Taking into account our experiment results and assessment on cost and time efficiency, drones are still a method that needs to be explored and adjusted for efficient monitoring. The images from drones provide high spatial resolution which is required for the detection of small litter items. Our results showed that litter sizes >2.5 cm (i.e. macrolitter size) were the minimum size detectable. Even if smaller litter items were detected and classified (e.g., Figure 4, cigarette butts <2.5 cm), in reality many were misclassified. Thus, the accuracy of consumer RGB drones can be regarded as high (Table 3) for large particles but decreases with smaller item size and additionally depends on parameters such as item color, shape and weather conditions. These limitations could be overcome with more advanced drone sensors (e.g. multispectral) or the use of other analysis methods (e.g. deep learning) which increase accuracy; however, this would involve higher costs and expertize. In terms of type of data obtained and quality, our results suggest that the drone method (with RGB camera) can only provide data on the number of items and spatial distribution (moderate to high quality), in contrast to the spatial-OSPAR method where litter objects are collected by hand and can be better visualized to define also type of item and material, and give indications of pollution sources (Table 3).

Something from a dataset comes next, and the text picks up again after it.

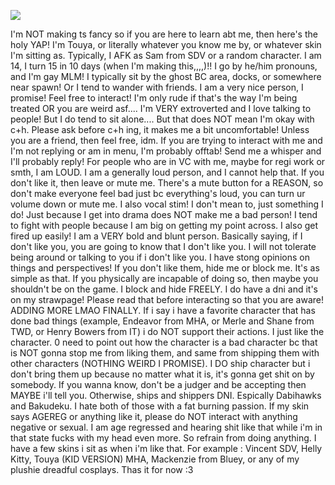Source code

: 
![](https://komarev.com/ghpvc/?username=H3llFe4th3rX&color=blue)

I'm NOT making ts fancy so if you are here to learn abt me, then here's the holy YAP! I'm Touya, or literally whatever you know me by, or whatever skin I'm sitting as. Typically, I AFK as Sam from SDV or a random character. I am 14, I turn 15 in 10 days (when I'm making this,,,,)!! I go by he/him pronouns, and I'm gay MLM! I typically sit by the ghost BC area, docks, or somewhere near spawn! Or I tend to wander with friends. I am a very nice person, I promise! Feel free to interact! I'm only rude if that's the way I'm being treated OR you are weird asf.... I'm VERY extroverted and I love talking to people! But I do tend to sit alone.... But that does NOT mean I'm okay with c+h. Please ask before c+h ing, it makes me a bit uncomfortable! Unless you are a friend, then feel free, idm. If you are trying to interact with me and I'm not replying or am in menu, I'm probably offtab! Send me a whisper and I'll probably reply! For people who are in VC with me, maybe for regi work or smth, I am LOUD. I am a generally loud person, and I cannot help that. If you don't like it, then leave or mute me. There's a mute button for a REASON, so don't make everyone feel bad just bc everything's loud, you can turn ur volume down or mute me. I also vocal stim! I don't mean to, just something I do! Just because I get into drama does NOT make me a bad person! I tend to fight with people because I am big on getting my point across. I also get fired up easily! I am a VERY bold and blunt person. Basically saying, if I don't like you, you are going to know that I don't like you. I will not tolerate being around or talking to you if i don't like you. I have stong opinions on things and perspectives! If you don't like them, hide me or block me. It's as simple as that. If you physically are incapable of doing so, then maybe you shouldn't be on the game. I block and hide FREELY. I do have a dni and it's on my strawpage! Please read that before interacting so that you are aware! ADDING MORE LMAO FINALLY. If i say i have a favorite character that has done bad things (example, Endeavor from MHA, or Merle and Shane from TWD, or Henry Bowers from IT) i do NOT support their actions. I just like the character. 0 need to point out how the character is a bad character bc that is NOT gonna stop me from liking them, and same from shipping them with other characters (NOTHING WEIRD I PROMISE). I DO ship character but i don't bring them up because no matter what it is, it's gonna get shit on by somebody. If you wanna know, don't be a judger and be accepting then MAYBE i'll tell you. Otherwise, ships and shippers DNI. Espically Dabihawks and Bakudeku. I hate both of those with a fat burning passion. If my skin says AGEREG or anything like it, please do NOT interact with anything negative or sexual. I am age regressed and hearing shit like that while i'm in that state fucks with my head even more. So refrain from doing anything. I have a few skins i sit as when i'm like that. For example : Vincent SDV, Helly Kitty, Touya (KID VERSION) MHA, Mackenzie from Bluey, or any of my plushie dreadful cosplays. Thas it for now :3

A clear strength of drones is reproducibility (Table 3). Our results showed that the mapping of sites can be easily carried out after simple training of staff with the help of free mapping apps. These apps automatically map a site of interest at a set height, speed and area, enabling long term monitoring of the same site under consistent conditions. Although our analysis method did not prove to be sufficiently accurate and time-efficient, analysis of data in general would follow a strict protocol, carried out semi-automatically, decreasing chances of human error once the method is set up and sufficiently evaluated. For the 100 m OSPAR beach monitoring it is known that a difference of at least ± 10% is common, depending on who is carrying out the field work (Schernewski et al., 2017). In this respect, the drone method shows very high reproducibility in contrast to moderate reproducibility for the spatial-OSPAR method, and comparable values for 1 km beach transects (Table 3). Nevertheless, our own experiences showed that drone and GIS based monitoring is time-intensive (creation of orthomosaics 2–8 h, classification of the images, 3–8 h) and analysis of the images requires higher skills than for data obtained with an adapted spatial-OSPAR method.

Flexibility was the main limitation for monitoring with commercial drones in contrast to current monitoring methods (Table 3). The drone method depends on wind, weather and light conditions and can hardly be applied according to a fixed timetable. However, the dependence on weather conditions is a factor that all remote sensing studies need to consider (Murphy, 2015). At our study sites, ideal weather conditions initially involved wind speeds <20 km/h and enough sun light; however, overcast conditions and wind speeds of 27 km/h at Ahrenshoop also demonstrated good results (Table 1: Figures 4, 5). Cloudy conditions showed best image outputs to avoid direct sunlight and shadows which led to sun glint and darker areas that disturbed image classification (Supplementary Figures S8, S9). ND Filters helped to minimize the reflection from sand under strong sunlight but shadows and sun glint could not be fully corrected. Issues with GPS signal, battery life (max. 20 min) and compatibility between smartphone device and mapping apps were also limitations encountered during our sampling. In addition, drone licenses are nowadays needed for all types of aerial drones and legal permissions are required at most places in Germany and limited to zones outside nature protected areas and of high urban density or conglomerations of people (§ 21a LuftVO, BMVI, 2017). From December 31, 2020, new EU regulations will apply and replace national regulations for each country (European Union Avitation Safety Agency, 2020).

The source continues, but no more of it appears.